Overview of the experimental design, analytical pipeline, and sulcal definitions. a.

Children were followed longitudinally from approximately 5.5 years of age (Time 1, T1) to age 8.2 (Time 3, T3) with both behavioral assessments and MRI scans, in addition to an intermediate behavior-only assessment at age 7.1 (Time 2, T2). T1-weighted images from T1 and T3 were first processed separately in Freesurfer (cross-sectional processing), and then through the longitudinal pipeline with the creation of a subject template and refinement of T1 and T3 tissue segmentations. b. The occipito-temporal sulcus (OTS, green) and mid-fusiform sulcus (MFS, orange) were defined manually, as shown on 9 sample individual inflated left hemispheres (T1 longitudinal processing). Posterior and anterior sections of ventral temporal cortex were defined in each individual based on a boundary (dotted white line) located at MNI Y=-40 (see projection on Freesurfer average (fsaverage) surface on the bottom left, which roughly aligned with the anterior tip of the MFS). Left hemispheric views from exemplar children with continuous and interrupted left posterior OTS are shown on the top and bottom, respectively. CoS: collateral sulcus; ptCoS/atCoS: posterior/anterior transverse branch of the CoS; IOS: inferior occipital sulcus.
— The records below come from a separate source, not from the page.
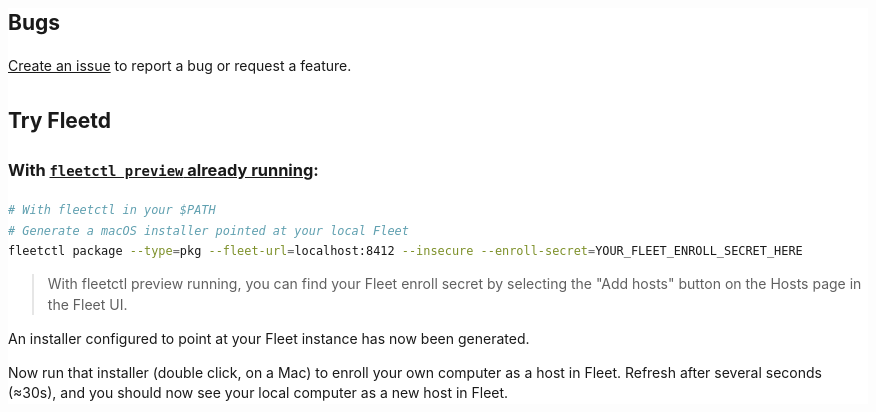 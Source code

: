 ## Bugs

[Create an issue](https://github.com/fleetdm/fleet/issues) to report a bug or request a feature.


## Try Fleetd

### With [`fleetctl preview` already running](https://github.com/fleetdm/fleet#try-fleet):

```bash
# With fleetctl in your $PATH
# Generate a macOS installer pointed at your local Fleet
fleetctl package --type=pkg --fleet-url=localhost:8412 --insecure --enroll-secret=YOUR_FLEET_ENROLL_SECRET_HERE
```

> With fleetctl preview running, you can find your Fleet enroll secret by selecting the "Add hosts" button on the Hosts page in the Fleet UI.

An installer configured to point at your Fleet instance has now been generated.

Now run that installer (double click, on a Mac) to enroll your own computer as a host in Fleet. Refresh after several seconds (≈30s), and you should now see your local computer as a new host in Fleet.

<meta name="pageOrderInSection" value="600">
<meta name="navSection" value="The basics">
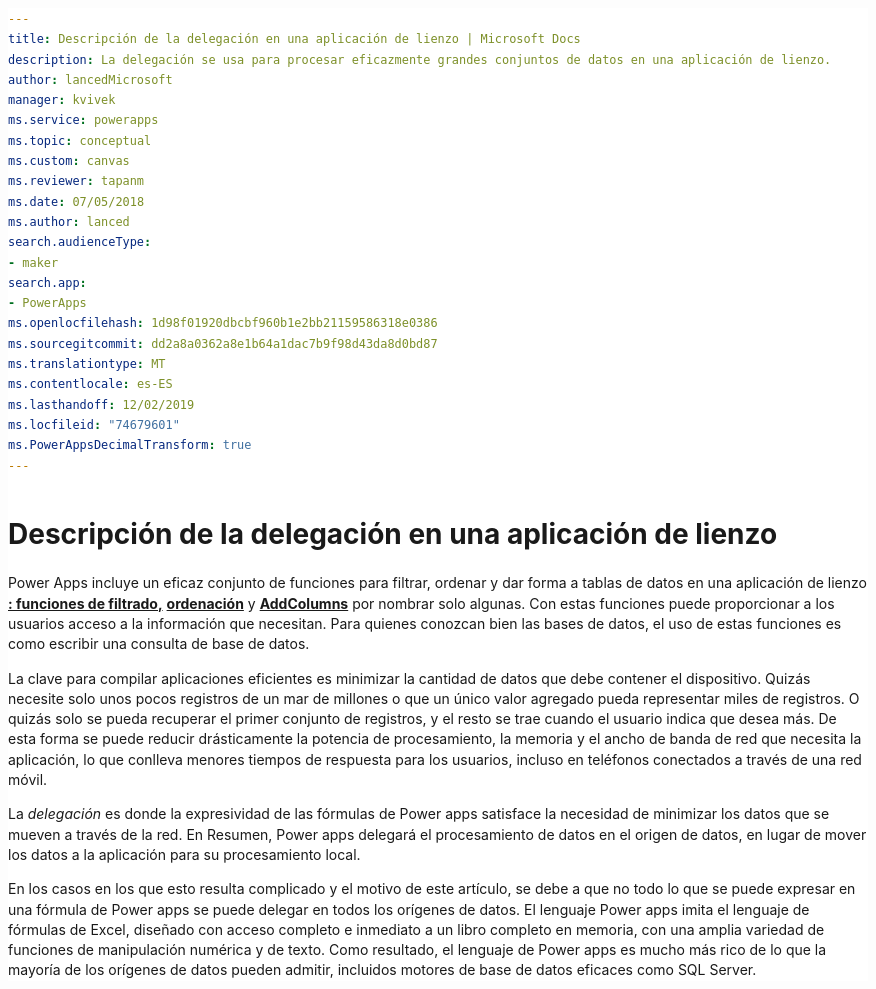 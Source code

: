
 ```yaml
---
title: Descripción de la delegación en una aplicación de lienzo | Microsoft Docs
description: La delegación se usa para procesar eficazmente grandes conjuntos de datos en una aplicación de lienzo.
author: lancedMicrosoft
manager: kvivek
ms.service: powerapps
ms.topic: conceptual
ms.custom: canvas
ms.reviewer: tapanm
ms.date: 07/05/2018
ms.author: lanced
search.audienceType:
- maker
search.app:
- PowerApps
ms.openlocfilehash: 1d98f01920dbcbf960b1e2bb21159586318e0386
ms.sourcegitcommit: dd2a8a0362a8e1b64a1dac7b9f98d43da8d0bd87
ms.translationtype: MT
ms.contentlocale: es-ES
ms.lasthandoff: 12/02/2019
ms.locfileid: "74679601"
ms.PowerAppsDecimalTransform: true
---
```

# <a name="understand-delegation-in-a-canvas-app"></a>Descripción de la delegación en una aplicación de lienzo
Power Apps incluye un eficaz conjunto de funciones para filtrar, ordenar y dar forma a tablas de datos en una aplicación de lienzo **[: funciones de filtrado,](functions/function-filter-lookup.md)** **[ordenación](functions/function-sort.md)** y **[AddColumns](functions/function-table-shaping.md)** por nombrar solo algunas. Con estas funciones puede proporcionar a los usuarios acceso a la información que necesitan. Para quienes conozcan bien las bases de datos, el uso de estas funciones es como escribir una consulta de base de datos.

La clave para compilar aplicaciones eficientes es minimizar la cantidad de datos que debe contener el dispositivo. Quizás necesite solo unos pocos registros de un mar de millones o que un único valor agregado pueda representar miles de registros. O quizás solo se pueda recuperar el primer conjunto de registros, y el resto se trae cuando el usuario indica que desea más. De esta forma se puede reducir drásticamente la potencia de procesamiento, la memoria y el ancho de banda de red que necesita la aplicación, lo que conlleva menores tiempos de respuesta para los usuarios, incluso en teléfonos conectados a través de una red móvil. 

La *delegación* es donde la expresividad de las fórmulas de Power apps satisface la necesidad de minimizar los datos que se mueven a través de la red. En Resumen, Power apps delegará el procesamiento de datos en el origen de datos, en lugar de mover los datos a la aplicación para su procesamiento local.

En los casos en los que esto resulta complicado y el motivo de este artículo, se debe a que no todo lo que se puede expresar en una fórmula de Power apps se puede delegar en todos los orígenes de datos. El lenguaje Power apps imita el lenguaje de fórmulas de Excel, diseñado con acceso completo e inmediato a un libro completo en memoria, con una amplia variedad de funciones de manipulación numérica y de texto. Como resultado, el lenguaje de Power apps es mucho más rico de lo que la mayoría de los orígenes de datos pueden admitir, incluidos motores de base de datos eficaces como SQL Server.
Sample demographics and main neuropsychological scores at the three time points T1-3 (median and inter-quartile range are indicated), for the N=43 children with longitudinal MRI processing.

Cumulative impact of left pOTS interruption on reading scores longitudinally. a.

TOWRE composite standard scores at T3 are significantly higher in children with an interrupted than continuous left pOTS (assessed at T1 with longitudinal processing), after removing residual variance due to age, gender and handedness. Black dots represent mean scores in each group, ± standard error of the mean (s.e.m.). b. Prediction of reading and spelling scores across tests: percentage of variance in different reading and spelling standardized tests explained by left pOTS interruption (≅R2 in models controlling for demographic variables and total brain volume). Left pOTS interruption at T1 was significantly associated with all reading scores at T3, ranging from timed and untimed measures of single word and pseudo-word reading, as well as sentence and passage comprehension or spelling. The bolded TOWRE composite score corresponds to the effect depicted in panel a. c. Percentages of variance in TOWRE T3 reading scores explained by interruption by different sulci in VTC (posterior and anterior OTS (pOTS and aOTS, respectively) and MFS, in each hemisphere). d. Serial mediation model demonstrating the cumulative impact of left pOTS interruption on TOWRE reading scores over time from T1 to T2 to T3. Coefficients are standardized. Reading scores are controlled for age at testing, gender, and handedness, as well as left pOTS interruption by these demographic variables and total brain volume (***: p<0.001; **: p<.01, *: p<.05).

Longitudinal contributions of left pOTS interruption to reading relative to cognitive precursors of reading, as well as their associations. a.

Variance in TOWRE reading scores at Time 3 explained by left pOTS interruption and classical predictors of reading at Time 1 separately, over and above demographic variables, ranked by decreasing contributions (ΔR2 in percentage). b. Associations between left pOTS interruption and predictors of reading at Time 1: percentage of variance (ΔR2) in left pOTS interruption explained by each pre-literacy skill separately, over and above demographic variables and total brain volume. (Stars on each bar denote significant contributions as assessed by nested model comparison using an F-test. **: p<0.01, *: p<.05)

White-matter correlates of left pOTS interruptions. a.

Gyral gaps in the left pOTS were delineated manually (in blue) and contrasted to left pOTS proper (green). Two exemplar left hemispheres are shown in children with a left pOTS interruption. The group-level map shows overlays of left pOTS gaps (projected onto the fsaverage surface) of 15 children with interrupted left pOTS, out of 29 with usable diffusion data. b. Average MD in the cortex of the left pOTS proper and gyral gaps. Top row (from left to right): difference in cortical MD in the left pOTS gap (blue) and left pOTS proper (dark green) in children with an interrupted sulcus, and in left pOTS in children with continuous sulci for comparison (light green). Bottom row, left: example cortical regions in which MD was average in a child with a sulcal interruption. Bottom row, right: MD comparison between children with interrupted and continuous sulci over the left pOTS cortex, including left pOTS gap if applicable. c. Probabilistic tractography from superficial white-matter seeds above the left pOTS cortex and possible left pOTS gap. From top to bottom: example seed in a participant (green: left pOTS proper, blue: left pOTS gap); mean whole-brain connectivity in children with interrupted (n=15) and continuous left pOTS (n=14); statistical differences in connectivity (from left to right): between the two groups not taking into account reading scores, between the two groups when modeling reading scores (no association observed), between connectivity and T3 TOWRE reading scores (p<0.01 TFCE uncorrected threshold).